Last updated: August 2008, Tim Osborn

This claim, that they updated the site in August 2008, yields a date which, if true, conveniently precedes both Mann et al 2008 and my FOI request on Sep 8, 2008 and validates their assertion that the data was “already” available when they responded to me. I must admit that I’m getting a bit cynical about these folks and I don’t believe that the webpage was “last updated” in August 2008, particularly given David Holland’s evidence on the matter. Additional evidence against this date being true is that that the link to the zipped file refers to a directory structure that did not exist until September 9, 2008. The webpage with information on the gridded sites was changed on Nov 16, 2008, a few days after Phil Jones’ complaint to the Santer 17. However, I didn’t personally check the site on October 31, 2008 and, as we know from our experience with Gavin Schmidt at Mann’s SI, even if you checked the website at 11.30 am, the data might have changed by 12.15 pm the same day, so you have to watch pretty carefully. As noted above, David Holland says that he checked a few days ago and, unless he erred, it hadn’t been unprotected then. Maybe I’ll send an FOI request asking for the exact date on which the password protection was actually lifted. [Update – a commenter below observes that the Google cache of this page taken on Sep 12 shows that the passwords have been removed. My guess is that the password protection was removed on Sep 9, the day after my FOI request on Sep 8, perhaps by coincidence. The dating is a small curiosity and I think that the Sep 9 date is pretty much established.]

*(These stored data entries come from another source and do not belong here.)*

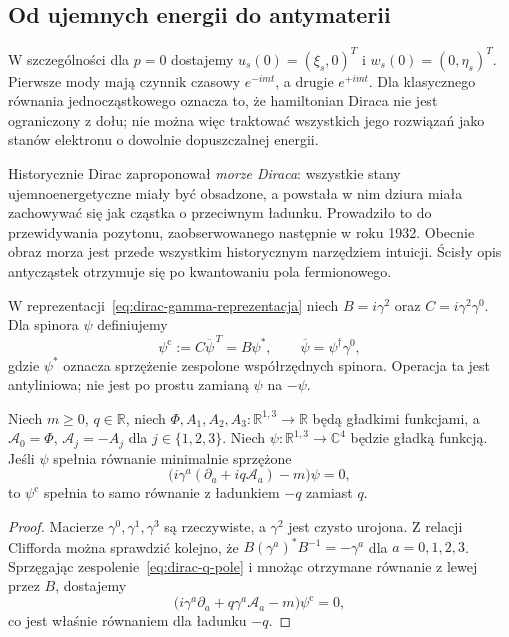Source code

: \subsection{Od ujemnych energii do antymaterii}
\label{subsec:dirac-antymateria}

W szczególności dla $p=0$ dostajemy
$u_s(0)=(\xi_s,0)^T$ i $w_s(0)=(0,\eta_s)^T$.
Pierwsze mody mają czynnik czasowy $e^{-imt}$,
a drugie $e^{+imt}$. Dla klasycznego równania
jednocząstkowego oznacza to, że hamiltonian
Diraca nie jest ograniczony z dołu; nie można
więc traktować wszystkich jego rozwiązań jako
stanów elektronu o dowolnie dopuszczalnej energii.

Historycznie Dirac zaproponował \emph{morze Diraca}:
wszystkie stany ujemnoenergetyczne miały być
obsadzone, a powstała w nim dziura miała
zachowywać się jak cząstka o przeciwnym ładunku.
Prowadziło to do przewidywania pozytonu,
zaobserwowanego następnie w roku 1932.
Obecnie obraz morza jest przede wszystkim
historycznym narzędziem intuicji.
Ścisły opis antycząstek otrzymuje się po
kwantowaniu pola fermionowego.

\begin{definicja}
\label{def:dirac-sprzezenie-ladunkowe}
W reprezentacji~\eqref{eq:dirac-gamma-reprezentacja}
niech $B=i\gamma^2$ oraz $C=i\gamma^2\gamma^0$.
Dla spinora $\psi$ definiujemy
\begin{equation}\label{eq:dirac-charge-conj}
 \psi^{\mathrm c}:=C\overline\psi^{\,T}
 =B\psi^*,\qquad \overline\psi=\psi^\dagger\gamma^0,
\end{equation}
gdzie $\psi^*$ oznacza sprzężenie zespolone
współrzędnych spinora. Operacja ta jest
antyliniowa; nie jest po prostu zamianą
$\psi$ na $-\psi$.
\end{definicja}

\begin{stwierdzenie}
\label{prop:dirac-sprzezenie-ladunku}
Niech $m\geq0$, $q\in\mathbb R$, niech
$\Phi,A_1,A_2,A_3:\mathbb R^{1,3}\to\mathbb R$
będą gładkimi funkcjami, a
$\mathcal A_0=\Phi$, $\mathcal A_j=-A_j$ dla
$j\in\{1,2,3\}$. Niech
$\psi:\mathbb R^{1,3}\to\mathbb C^4$ będzie gładką
funkcją. Jeśli $\psi$ spełnia równanie minimalnie sprzężone
\begin{equation}\label{eq:dirac-q-pole}
 \bigl(i\gamma^a(\partial_a+iq\mathcal A_a)-m\bigr)\psi=0,
\end{equation}
to $\psi^{\mathrm c}$ spełnia to samo równanie
z ładunkiem $-q$ zamiast $q$.
\end{stwierdzenie}
\begin{proof}
Macierze $\gamma^0,\gamma^1,\gamma^3$ są rzeczywiste,
a $\gamma^2$ jest czysto urojona.
Z relacji Clifforda można sprawdzić kolejno, że
$B(\gamma^a)^*B^{-1}=-\gamma^a$ dla $a=0,1,2,3$.
Sprzęgając zespolenie~\eqref{eq:dirac-q-pole}
i mnożąc otrzymane równanie z lewej przez $B$,
dostajemy
\[
 \bigl(i\gamma^a\partial_a
       +q\gamma^a\mathcal A_a-m\bigr)\psi^{\mathrm c}=0,
\]
co jest właśnie równaniem dla ładunku $-q$.
\end{proof}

Aside from being an important chapter in a data request that has been going on for years now, there are some interesting features to the new version of the data (which differs in important aspects from other versions), which I’ll discuss in another post.

And, oh yes, Another Brick in the Wall which nicely articulates the Team’s attitude towards questions.

22 Comments

  1. Tom
    Posted Dec 7, 2008 at 7:06 AM | Permalink

    Great work in motivating the Team to reveal more Mann “data”. I read your website daily.

  2. Dave Dardinger
    Posted Dec 7, 2008 at 8:26 AM | Permalink

    It would seem to me that, notwithstanding any past animosities, when team members make available data that there’s been a request for in the past, they should send a short e-mail to the requester concerning this fact. Given the message your gave that was sent to the Santer 17 they obviously know you’re after certain data, so why not get credit instead of the Dan Rather treatment?

  3. Steve McIntyre
    Posted Dec 7, 2008 at 8:34 AM | Permalink

    #3. Contrary to how people try to pigeonhole my attitudes, I do not have any “animosity” towards these folks. That sort of personal “animosity” is an attitude far more prevalent in academia than in business, where you learn to get along with yesterday’s opponent. I think that the Team have data obligations that they do not observe. I view it as a tribal custom. I think that it is deserving of satire and ridicule. But I don’t have “animosity” towards them on this count, though the opposite is probably not the case.

    As to your point about notice, I agree. In a professional operation, if there were outstanding requests for data and the data status changed to available, a professional operation would send out notices to interested parties or provide some other notice. But these operations are pretty “amateur”.

    • Dave Dardinger
      Posted Dec 7, 2008 at 3:45 PM | Permalink

      Re: Steve McIntyre (#4),

      Sorry if you thought I was saying you had animosity toward them. It was their animosity toward them I meant. The plural form had to be used because they got mad at you at various times over various points.

  4. bill-tb
    Posted Dec 7, 2008 at 8:36 AM | Permalink

    Your efforts are to be applauded by all. You have to wonder, what has science become.

    • fFreddy
      Posted Dec 7, 2008 at 9:16 AM | Permalink

      Re: bill-tb (#5),

      You have to wonder, what has science become.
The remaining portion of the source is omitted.